Incorrect. Integrating on-premises Active Directory with Azure AD (Microsoft Entra ID) is done using identity services and tools such as Azure AD Connect (or cloud sync), federation (AD FS), and related identity configuration. Azure Advisor does not perform directory integration; it only analyzes existing Azure resources and provides optimization recommendations.
Incorrect. Estimating the costs of an Azure solution is typically done with the Azure Pricing Calculator (pre-deployment estimates) and the Total Cost of Ownership (TCO) Calculator (compare on-prem vs Azure). Azure Advisor focuses on optimizing costs for resources you already run in Azure by recommending actions like resizing or shutting down underutilized resources.
Correct.

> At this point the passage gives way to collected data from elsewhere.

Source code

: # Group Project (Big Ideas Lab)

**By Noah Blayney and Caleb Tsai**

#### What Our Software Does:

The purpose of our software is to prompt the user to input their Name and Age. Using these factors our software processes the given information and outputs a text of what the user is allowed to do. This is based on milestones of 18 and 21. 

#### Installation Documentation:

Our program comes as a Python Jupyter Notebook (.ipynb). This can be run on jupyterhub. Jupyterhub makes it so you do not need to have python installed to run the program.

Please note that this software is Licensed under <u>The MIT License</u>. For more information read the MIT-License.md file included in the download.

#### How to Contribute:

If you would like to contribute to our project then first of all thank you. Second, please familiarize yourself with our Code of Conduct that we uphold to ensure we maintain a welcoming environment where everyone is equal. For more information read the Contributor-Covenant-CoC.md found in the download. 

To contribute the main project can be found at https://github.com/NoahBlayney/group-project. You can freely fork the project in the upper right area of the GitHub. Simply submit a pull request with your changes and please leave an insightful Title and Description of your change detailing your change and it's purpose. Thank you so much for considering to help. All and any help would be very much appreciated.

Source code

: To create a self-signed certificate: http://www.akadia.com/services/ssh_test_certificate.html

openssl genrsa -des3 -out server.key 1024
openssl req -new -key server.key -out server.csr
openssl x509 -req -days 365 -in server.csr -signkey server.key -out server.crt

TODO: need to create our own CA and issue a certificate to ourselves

Azure Advisor provides Security recommendations that help you validate and improve your Azure environment against best practices. It identifies configuration and posture improvements (for example, strengthening security controls and reducing exposure) and guides remediation. This aligns with governance and the Azure Well-Architected Framework’s Security pillar.

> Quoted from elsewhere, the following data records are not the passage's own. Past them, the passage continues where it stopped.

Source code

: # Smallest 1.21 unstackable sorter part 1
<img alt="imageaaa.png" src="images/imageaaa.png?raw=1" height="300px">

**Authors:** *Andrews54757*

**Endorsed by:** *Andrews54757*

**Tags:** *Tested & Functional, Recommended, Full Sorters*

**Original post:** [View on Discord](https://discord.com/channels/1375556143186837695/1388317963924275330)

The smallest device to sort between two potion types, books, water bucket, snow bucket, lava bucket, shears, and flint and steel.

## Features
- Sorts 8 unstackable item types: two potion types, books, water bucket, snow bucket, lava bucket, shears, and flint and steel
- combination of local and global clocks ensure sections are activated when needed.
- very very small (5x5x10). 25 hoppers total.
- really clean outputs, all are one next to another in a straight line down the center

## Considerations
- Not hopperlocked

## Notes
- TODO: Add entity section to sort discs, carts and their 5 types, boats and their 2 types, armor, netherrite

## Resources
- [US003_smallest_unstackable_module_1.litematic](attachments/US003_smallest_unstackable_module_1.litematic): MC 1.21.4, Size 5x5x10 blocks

Incorrect. Evaluating which on-premises resources can be migrated to Azure is the purpose of Azure Migrate, which discovers, assesses, and helps plan migrations (servers, databases, apps). Azure Advisor does not inventory on-premises environments or perform migration readiness assessments; it targets optimization of existing Azure deployments.
Question Analysis
Core Concept:
Azure Advisor is a personalized cloud consultant that analyzes your Azure resource configuration and usage telemetry, then provides recommendations across key categories: Reliability, Security, Cost, Operational Excellence, and Performance. It is part of Azure management and governance because it helps you continuously improve your environment against best practices.

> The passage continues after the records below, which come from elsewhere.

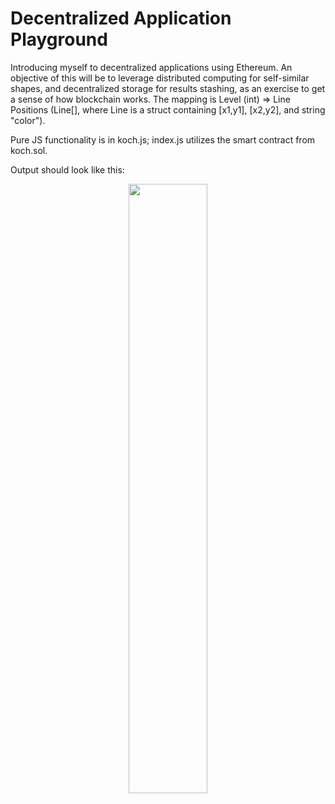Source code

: # Decentralized Application Playground
Introducing myself to decentralized applications using Ethereum. An objective of this will be to leverage distributed computing for self-similar shapes, and decentralized storage for results stashing, as an exercise to get a sense of how blockchain works. The mapping is Level (int) => Line Positions (Line[], where Line is a struct containing [x1,y1], [x2,y2], and string "color").

Pure JS functionality is in koch.js; index.js utilizes the smart contract from koch.sol.

Output should look like this: 

<p align="center">
  <img src="https://storage.googleapis.com/imageexamples/koch-img.png" width=50%/>
</p>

Why the Answer is Correct:
Option C is correct because Azure Advisor includes Security recommendations that help you confirm (and improve) whether your Azure subscription and resources follow security best practices. Advisor surfaces issues such as missing network security controls, overly permissive access, lack of encryption or secure configurations, and other posture-related improvements. While Microsoft Defender for Cloud is the primary service for advanced security posture management, Advisor acts as an accessible, centralized recommendation engine and includes security guidance that aligns with best practices.
Key Features:
Advisor recommendations are prioritized and actionable, often linking directly to the configuration blade to remediate. Recommendations can be filtered by subscription, resource group, category, and impact. You can also configure suppression/dismissal for recommendations that are not applicable. Advisor integrates with Azure Well-Architected Framework principles—especially Security and Operational Excellence—by encouraging least privilege, secure networking, and improved governance hygiene.
Common Misconceptions:
Many learners confuse Advisor with Azure Pricing Calculator (cost estimation before deployment) and with Azure Migrate (assessment and migration planning). Others assume security best-practice validation is only done by Defender for Cloud; however, Advisor does provide security recommendations (though Defender for Cloud is deeper and more comprehensive).
Exam Tips:
For AZ-900, remember these quick mappings:
- Azure Advisor = recommendations to optimize deployed Azure resources (cost, security, reliability, performance, operational excellence).
- Pricing Calculator = estimate costs before you deploy.
- Azure Migrate = assess/migrate on-premises workloads.
- Azure AD/Entra ID tools = identity integration, not Advisor.
When the question mentions “best practices” and “recommendations” for an existing subscription/resources, think Azure Advisor.